» Problem to solve:
If an entry contains a picture, leave the picture out and reproduce everything else in the records below exactly.

-------- Input data

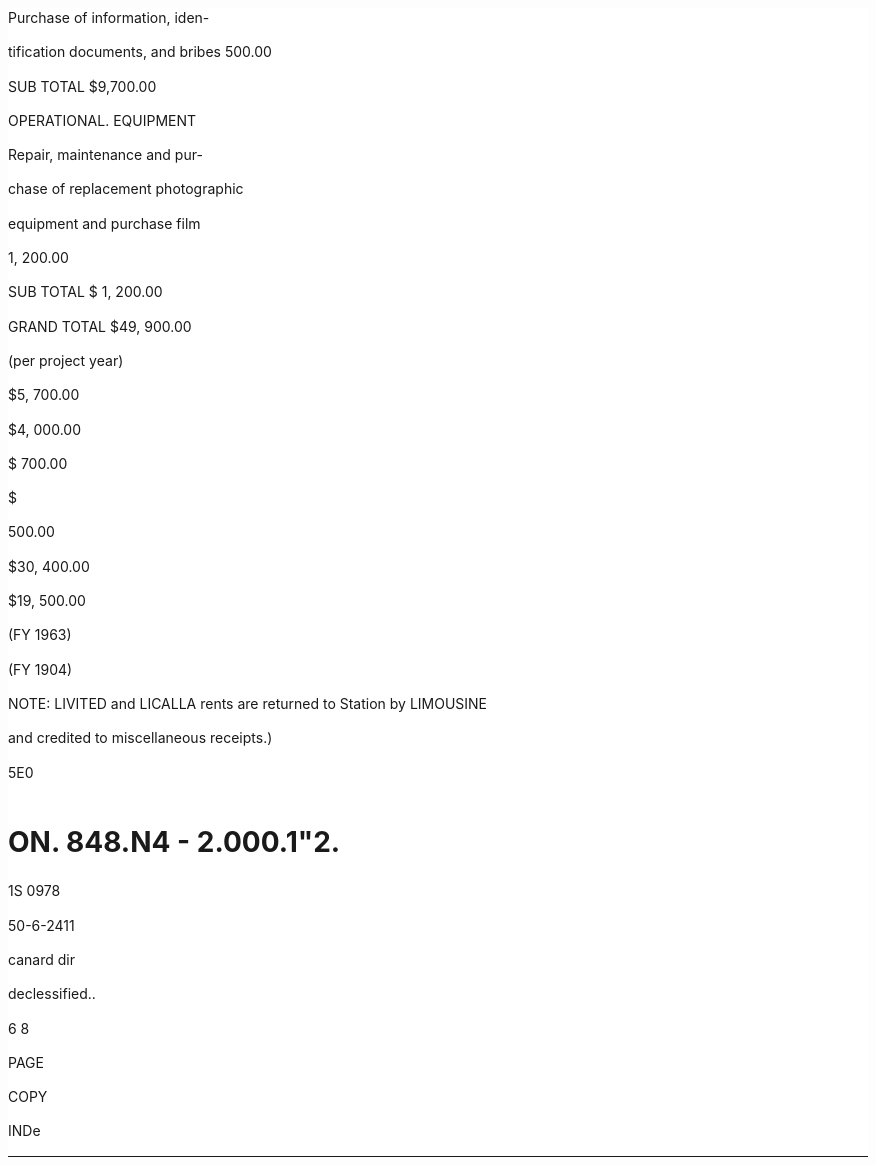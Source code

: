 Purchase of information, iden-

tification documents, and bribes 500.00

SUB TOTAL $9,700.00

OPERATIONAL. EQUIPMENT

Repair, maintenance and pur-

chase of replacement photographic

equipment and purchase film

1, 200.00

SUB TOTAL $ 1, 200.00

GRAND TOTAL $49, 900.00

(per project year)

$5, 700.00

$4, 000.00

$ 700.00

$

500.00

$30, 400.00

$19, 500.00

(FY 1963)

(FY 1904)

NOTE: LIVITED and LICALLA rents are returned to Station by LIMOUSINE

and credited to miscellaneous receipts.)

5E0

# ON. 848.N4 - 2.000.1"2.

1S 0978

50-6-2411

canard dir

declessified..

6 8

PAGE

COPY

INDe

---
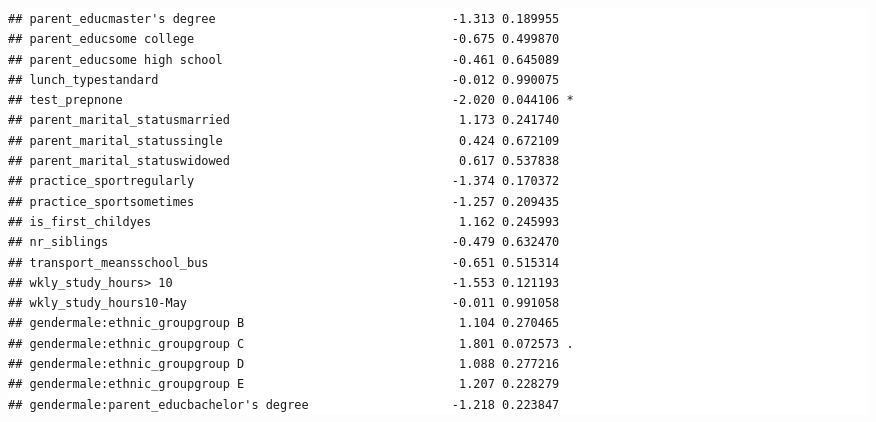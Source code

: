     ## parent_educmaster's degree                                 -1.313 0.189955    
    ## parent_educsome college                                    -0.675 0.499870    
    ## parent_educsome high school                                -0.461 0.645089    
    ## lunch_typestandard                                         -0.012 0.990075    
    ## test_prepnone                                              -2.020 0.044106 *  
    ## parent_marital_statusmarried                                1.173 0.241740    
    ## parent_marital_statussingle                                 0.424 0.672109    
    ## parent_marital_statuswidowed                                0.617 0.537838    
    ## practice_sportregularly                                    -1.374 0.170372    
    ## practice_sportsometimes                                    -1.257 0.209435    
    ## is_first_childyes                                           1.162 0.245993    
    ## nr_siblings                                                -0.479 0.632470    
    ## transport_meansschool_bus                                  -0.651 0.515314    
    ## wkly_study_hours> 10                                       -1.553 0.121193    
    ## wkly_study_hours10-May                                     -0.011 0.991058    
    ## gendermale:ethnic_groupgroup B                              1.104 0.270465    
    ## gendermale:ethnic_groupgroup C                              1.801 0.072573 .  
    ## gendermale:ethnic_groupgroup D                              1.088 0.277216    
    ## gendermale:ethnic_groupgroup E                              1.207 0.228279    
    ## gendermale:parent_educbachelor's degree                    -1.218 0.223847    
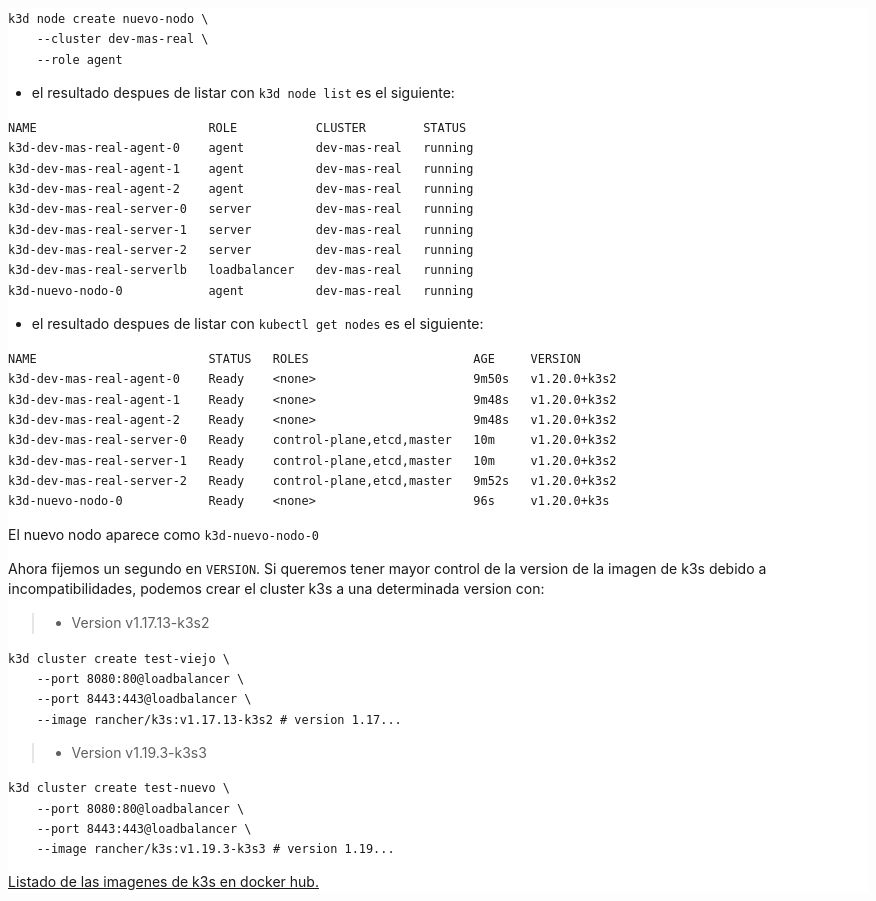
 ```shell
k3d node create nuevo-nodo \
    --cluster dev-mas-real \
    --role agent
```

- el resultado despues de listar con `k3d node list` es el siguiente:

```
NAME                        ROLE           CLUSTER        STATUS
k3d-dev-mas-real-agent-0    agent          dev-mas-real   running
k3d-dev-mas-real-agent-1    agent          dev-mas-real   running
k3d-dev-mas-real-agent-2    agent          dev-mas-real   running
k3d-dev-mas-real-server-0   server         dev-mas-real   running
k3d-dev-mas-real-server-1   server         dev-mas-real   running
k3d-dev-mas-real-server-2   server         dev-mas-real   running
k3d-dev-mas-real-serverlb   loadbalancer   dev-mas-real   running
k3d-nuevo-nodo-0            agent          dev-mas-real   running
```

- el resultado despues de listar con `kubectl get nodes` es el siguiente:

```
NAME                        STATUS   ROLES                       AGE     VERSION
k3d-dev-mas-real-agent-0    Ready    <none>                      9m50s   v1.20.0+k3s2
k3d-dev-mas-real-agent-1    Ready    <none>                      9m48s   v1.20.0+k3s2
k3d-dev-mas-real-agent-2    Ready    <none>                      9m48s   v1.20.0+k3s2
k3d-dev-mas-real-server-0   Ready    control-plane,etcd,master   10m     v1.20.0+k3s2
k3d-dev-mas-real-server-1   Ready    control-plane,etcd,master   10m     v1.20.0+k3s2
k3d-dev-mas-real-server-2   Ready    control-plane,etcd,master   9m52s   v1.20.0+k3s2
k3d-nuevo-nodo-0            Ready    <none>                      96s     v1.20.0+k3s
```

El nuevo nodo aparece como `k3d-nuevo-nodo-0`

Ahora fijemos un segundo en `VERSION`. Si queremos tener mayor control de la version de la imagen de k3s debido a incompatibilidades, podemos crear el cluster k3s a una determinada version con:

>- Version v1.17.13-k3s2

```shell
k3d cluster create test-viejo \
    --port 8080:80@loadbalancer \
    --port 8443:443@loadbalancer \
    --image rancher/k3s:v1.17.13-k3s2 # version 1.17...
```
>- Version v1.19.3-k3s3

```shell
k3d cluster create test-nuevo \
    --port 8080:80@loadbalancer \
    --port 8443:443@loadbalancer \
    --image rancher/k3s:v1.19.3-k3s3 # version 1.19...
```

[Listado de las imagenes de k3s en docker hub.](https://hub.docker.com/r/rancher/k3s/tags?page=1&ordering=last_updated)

----------------

» Solution:
Source code

: Purchase of information, iden-

tification documents, and bribes 500.00

SUB TOTAL $9,700.00

OPERATIONAL. EQUIPMENT

Repair, maintenance and pur-

chase of replacement photographic

equipment and purchase film

1, 200.00

SUB TOTAL $ 1, 200.00

GRAND TOTAL $49, 900.00

(per project year)

$5, 700.00

$4, 000.00

$ 700.00

$

500.00

$30, 400.00

$19, 500.00

(FY 1963)

(FY 1904)

NOTE: LIVITED and LICALLA rents are returned to Station by LIMOUSINE

and credited to miscellaneous receipts.)

5E0

# ON. 848.N4 - 2.000.1"2.

1S 0978

50-6-2411

canard dir

declessified..

6 8

PAGE

COPY

INDe

---
Source code

:     ## parent_educmaster's degree                                 -1.313 0.189955    
    ## parent_educsome college                                    -0.675 0.499870    
    ## parent_educsome high school                                -0.461 0.645089    
    ## lunch_typestandard                                         -0.012 0.990075    
    ## test_prepnone                                              -2.020 0.044106 *  
    ## parent_marital_statusmarried                                1.173 0.241740    
    ## parent_marital_statussingle                                 0.424 0.672109    
    ## parent_marital_statuswidowed                                0.617 0.537838    
    ## practice_sportregularly                                    -1.374 0.170372    
    ## practice_sportsometimes                                    -1.257 0.209435    
    ## is_first_childyes                                           1.162 0.245993    
    ## nr_siblings                                                -0.479 0.632470    
    ## transport_meansschool_bus                                  -0.651 0.515314    
    ## wkly_study_hours> 10                                       -1.553 0.121193    
    ## wkly_study_hours10-May                                     -0.011 0.991058    
    ## gendermale:ethnic_groupgroup B                              1.104 0.270465    
    ## gendermale:ethnic_groupgroup C                              1.801 0.072573 .  
    ## gendermale:ethnic_groupgroup D                              1.088 0.277216    
    ## gendermale:ethnic_groupgroup E                              1.207 0.228279    
    ## gendermale:parent_educbachelor's degree                    -1.218 0.223847    
 ```shell
k3d node create nuevo-nodo \
    --cluster dev-mas-real \
    --role agent
```

- el resultado despues de listar con `k3d node list` es el siguiente:

```
NAME                        ROLE           CLUSTER        STATUS
k3d-dev-mas-real-agent-0    agent          dev-mas-real   running
k3d-dev-mas-real-agent-1    agent          dev-mas-real   running
k3d-dev-mas-real-agent-2    agent          dev-mas-real   running
k3d-dev-mas-real-server-0   server         dev-mas-real   running
k3d-dev-mas-real-server-1   server         dev-mas-real   running
k3d-dev-mas-real-server-2   server         dev-mas-real   running
k3d-dev-mas-real-serverlb   loadbalancer   dev-mas-real   running
k3d-nuevo-nodo-0            agent          dev-mas-real   running
```

- el resultado despues de listar con `kubectl get nodes` es el siguiente:

```
NAME                        STATUS   ROLES                       AGE     VERSION
k3d-dev-mas-real-agent-0    Ready    <none>                      9m50s   v1.20.0+k3s2
k3d-dev-mas-real-agent-1    Ready    <none>                      9m48s   v1.20.0+k3s2
k3d-dev-mas-real-agent-2    Ready    <none>                      9m48s   v1.20.0+k3s2
k3d-dev-mas-real-server-0   Ready    control-plane,etcd,master   10m     v1.20.0+k3s2
k3d-dev-mas-real-server-1   Ready    control-plane,etcd,master   10m     v1.20.0+k3s2
k3d-dev-mas-real-server-2   Ready    control-plane,etcd,master   9m52s   v1.20.0+k3s2
k3d-nuevo-nodo-0            Ready    <none>                      96s     v1.20.0+k3s
```

El nuevo nodo aparece como `k3d-nuevo-nodo-0`

Ahora fijemos un segundo en `VERSION`. Si queremos tener mayor control de la version de la imagen de k3s debido a incompatibilidades, podemos crear el cluster k3s a una determinada version con:

>- Version v1.17.13-k3s2

```shell
k3d cluster create test-viejo \
    --port 8080:80@loadbalancer \
    --port 8443:443@loadbalancer \
    --image rancher/k3s:v1.17.13-k3s2 # version 1.17...
```
>- Version v1.19.3-k3s3

```shell
k3d cluster create test-nuevo \
    --port 8080:80@loadbalancer \
    --port 8443:443@loadbalancer \
    --image rancher/k3s:v1.19.3-k3s3 # version 1.19...
```

[Listado de las imagenes de k3s en docker hub.](https://hub.docker.com/r/rancher/k3s/tags?page=1&ordering=last_updated)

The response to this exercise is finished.